### Exercise directions
Every line of the data that includes "below" should be copied out.

### Available data

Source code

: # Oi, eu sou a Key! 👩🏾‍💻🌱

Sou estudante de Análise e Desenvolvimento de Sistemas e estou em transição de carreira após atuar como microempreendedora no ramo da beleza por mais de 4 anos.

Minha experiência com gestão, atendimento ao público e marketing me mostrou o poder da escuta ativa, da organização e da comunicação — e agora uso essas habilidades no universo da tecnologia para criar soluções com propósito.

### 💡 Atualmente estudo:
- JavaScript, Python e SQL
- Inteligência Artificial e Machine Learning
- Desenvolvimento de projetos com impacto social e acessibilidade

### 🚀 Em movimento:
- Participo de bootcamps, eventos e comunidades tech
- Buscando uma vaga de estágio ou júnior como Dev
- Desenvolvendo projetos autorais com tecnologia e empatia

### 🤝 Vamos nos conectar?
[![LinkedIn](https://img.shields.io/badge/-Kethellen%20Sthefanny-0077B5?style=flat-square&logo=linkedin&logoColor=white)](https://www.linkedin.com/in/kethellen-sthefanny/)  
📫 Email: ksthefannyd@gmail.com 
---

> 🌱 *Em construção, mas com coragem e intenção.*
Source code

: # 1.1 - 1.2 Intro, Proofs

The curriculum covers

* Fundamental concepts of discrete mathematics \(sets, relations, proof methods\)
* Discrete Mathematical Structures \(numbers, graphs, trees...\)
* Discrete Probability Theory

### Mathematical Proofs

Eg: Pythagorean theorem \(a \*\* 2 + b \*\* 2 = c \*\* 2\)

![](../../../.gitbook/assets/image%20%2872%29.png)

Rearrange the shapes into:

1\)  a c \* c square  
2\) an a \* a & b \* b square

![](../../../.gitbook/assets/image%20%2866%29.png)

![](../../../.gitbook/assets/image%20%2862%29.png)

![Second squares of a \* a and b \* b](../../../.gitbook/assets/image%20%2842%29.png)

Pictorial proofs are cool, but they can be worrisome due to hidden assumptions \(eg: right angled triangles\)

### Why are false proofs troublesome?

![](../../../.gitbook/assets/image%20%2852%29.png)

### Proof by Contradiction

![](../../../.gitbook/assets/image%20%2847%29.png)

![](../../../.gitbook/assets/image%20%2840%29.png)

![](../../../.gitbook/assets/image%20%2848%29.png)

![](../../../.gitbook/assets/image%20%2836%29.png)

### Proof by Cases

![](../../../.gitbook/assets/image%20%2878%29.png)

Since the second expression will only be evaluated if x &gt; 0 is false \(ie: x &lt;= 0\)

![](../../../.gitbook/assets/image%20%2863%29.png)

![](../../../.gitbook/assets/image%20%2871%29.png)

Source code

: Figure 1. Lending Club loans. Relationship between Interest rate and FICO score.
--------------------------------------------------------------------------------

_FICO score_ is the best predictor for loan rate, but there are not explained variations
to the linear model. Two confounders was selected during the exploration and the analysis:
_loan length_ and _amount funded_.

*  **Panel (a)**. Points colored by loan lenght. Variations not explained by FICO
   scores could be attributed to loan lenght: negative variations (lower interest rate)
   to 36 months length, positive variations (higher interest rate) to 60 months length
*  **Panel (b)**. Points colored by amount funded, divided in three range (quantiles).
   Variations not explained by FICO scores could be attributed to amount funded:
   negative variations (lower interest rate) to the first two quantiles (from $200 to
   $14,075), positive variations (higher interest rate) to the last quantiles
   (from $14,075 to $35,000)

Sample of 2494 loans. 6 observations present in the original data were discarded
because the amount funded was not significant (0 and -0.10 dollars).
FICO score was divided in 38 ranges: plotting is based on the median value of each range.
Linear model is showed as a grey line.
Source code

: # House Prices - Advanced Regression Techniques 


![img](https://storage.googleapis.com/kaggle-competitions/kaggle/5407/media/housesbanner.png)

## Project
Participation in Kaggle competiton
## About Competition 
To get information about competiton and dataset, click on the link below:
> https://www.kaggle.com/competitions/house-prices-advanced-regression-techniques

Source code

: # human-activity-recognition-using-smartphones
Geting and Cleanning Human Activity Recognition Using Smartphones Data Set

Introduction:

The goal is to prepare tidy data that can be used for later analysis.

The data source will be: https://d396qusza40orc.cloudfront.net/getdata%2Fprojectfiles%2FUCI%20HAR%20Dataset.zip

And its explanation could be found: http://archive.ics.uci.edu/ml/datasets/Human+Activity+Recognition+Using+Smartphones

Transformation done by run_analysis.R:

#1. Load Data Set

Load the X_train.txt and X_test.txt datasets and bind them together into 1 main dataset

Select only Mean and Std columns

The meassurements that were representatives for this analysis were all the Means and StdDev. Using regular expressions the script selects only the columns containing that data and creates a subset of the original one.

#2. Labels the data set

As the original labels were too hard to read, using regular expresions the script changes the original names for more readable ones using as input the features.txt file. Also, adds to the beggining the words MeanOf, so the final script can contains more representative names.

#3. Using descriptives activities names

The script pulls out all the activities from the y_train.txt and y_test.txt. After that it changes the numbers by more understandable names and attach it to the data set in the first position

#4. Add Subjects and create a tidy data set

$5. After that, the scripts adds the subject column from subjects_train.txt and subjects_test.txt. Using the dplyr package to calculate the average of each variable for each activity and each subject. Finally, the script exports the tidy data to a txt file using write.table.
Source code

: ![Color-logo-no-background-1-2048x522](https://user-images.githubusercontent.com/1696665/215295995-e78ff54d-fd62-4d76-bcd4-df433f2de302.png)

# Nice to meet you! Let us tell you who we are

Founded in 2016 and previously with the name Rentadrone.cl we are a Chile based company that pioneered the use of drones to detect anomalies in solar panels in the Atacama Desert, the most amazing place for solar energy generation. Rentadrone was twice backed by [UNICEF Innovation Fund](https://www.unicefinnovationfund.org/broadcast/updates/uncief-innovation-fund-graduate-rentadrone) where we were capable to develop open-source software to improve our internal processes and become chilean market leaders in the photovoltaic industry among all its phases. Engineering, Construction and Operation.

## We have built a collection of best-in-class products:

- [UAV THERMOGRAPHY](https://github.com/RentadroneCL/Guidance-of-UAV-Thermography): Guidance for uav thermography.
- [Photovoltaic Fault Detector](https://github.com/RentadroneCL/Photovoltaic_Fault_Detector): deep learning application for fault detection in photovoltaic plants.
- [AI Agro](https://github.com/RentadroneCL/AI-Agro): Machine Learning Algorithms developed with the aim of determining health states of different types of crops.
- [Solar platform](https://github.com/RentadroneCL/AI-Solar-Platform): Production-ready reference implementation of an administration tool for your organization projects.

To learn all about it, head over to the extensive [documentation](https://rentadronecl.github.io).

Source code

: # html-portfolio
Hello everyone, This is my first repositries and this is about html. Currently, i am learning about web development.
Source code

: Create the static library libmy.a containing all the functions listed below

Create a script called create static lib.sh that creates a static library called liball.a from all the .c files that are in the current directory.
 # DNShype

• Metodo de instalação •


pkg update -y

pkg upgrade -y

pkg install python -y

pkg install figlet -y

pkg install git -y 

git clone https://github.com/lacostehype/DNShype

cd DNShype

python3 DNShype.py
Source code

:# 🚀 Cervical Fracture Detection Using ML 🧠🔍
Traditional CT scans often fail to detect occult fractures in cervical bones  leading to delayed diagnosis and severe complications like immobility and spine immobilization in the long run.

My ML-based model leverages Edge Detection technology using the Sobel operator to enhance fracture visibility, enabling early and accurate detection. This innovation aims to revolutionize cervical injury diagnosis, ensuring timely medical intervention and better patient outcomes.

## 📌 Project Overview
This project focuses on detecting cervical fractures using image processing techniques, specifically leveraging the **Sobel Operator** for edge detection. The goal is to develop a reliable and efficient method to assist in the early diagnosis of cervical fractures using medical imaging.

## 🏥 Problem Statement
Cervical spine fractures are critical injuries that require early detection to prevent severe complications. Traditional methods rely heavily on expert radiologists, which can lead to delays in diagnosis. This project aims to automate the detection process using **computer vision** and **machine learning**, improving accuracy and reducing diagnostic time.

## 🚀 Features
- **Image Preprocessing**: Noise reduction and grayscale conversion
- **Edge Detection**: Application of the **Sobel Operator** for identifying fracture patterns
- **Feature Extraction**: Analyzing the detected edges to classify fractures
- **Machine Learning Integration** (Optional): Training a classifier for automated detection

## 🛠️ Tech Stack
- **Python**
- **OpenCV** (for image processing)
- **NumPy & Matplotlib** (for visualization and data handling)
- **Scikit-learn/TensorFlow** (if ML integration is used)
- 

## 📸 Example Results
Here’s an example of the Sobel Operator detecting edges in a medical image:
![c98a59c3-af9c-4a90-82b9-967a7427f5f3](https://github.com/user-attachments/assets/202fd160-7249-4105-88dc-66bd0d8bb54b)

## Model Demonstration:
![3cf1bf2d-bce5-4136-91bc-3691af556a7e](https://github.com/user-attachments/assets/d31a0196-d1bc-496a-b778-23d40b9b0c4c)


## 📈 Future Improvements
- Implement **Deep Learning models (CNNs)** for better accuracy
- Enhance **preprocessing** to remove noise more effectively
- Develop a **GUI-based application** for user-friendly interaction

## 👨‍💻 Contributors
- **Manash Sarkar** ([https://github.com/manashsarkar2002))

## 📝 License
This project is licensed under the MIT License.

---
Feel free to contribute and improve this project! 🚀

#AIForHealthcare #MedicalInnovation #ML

### Exercise solution
To get information about competiton and dataset, click on the link below:
: Create the static library libmy.a containing all the functions listed below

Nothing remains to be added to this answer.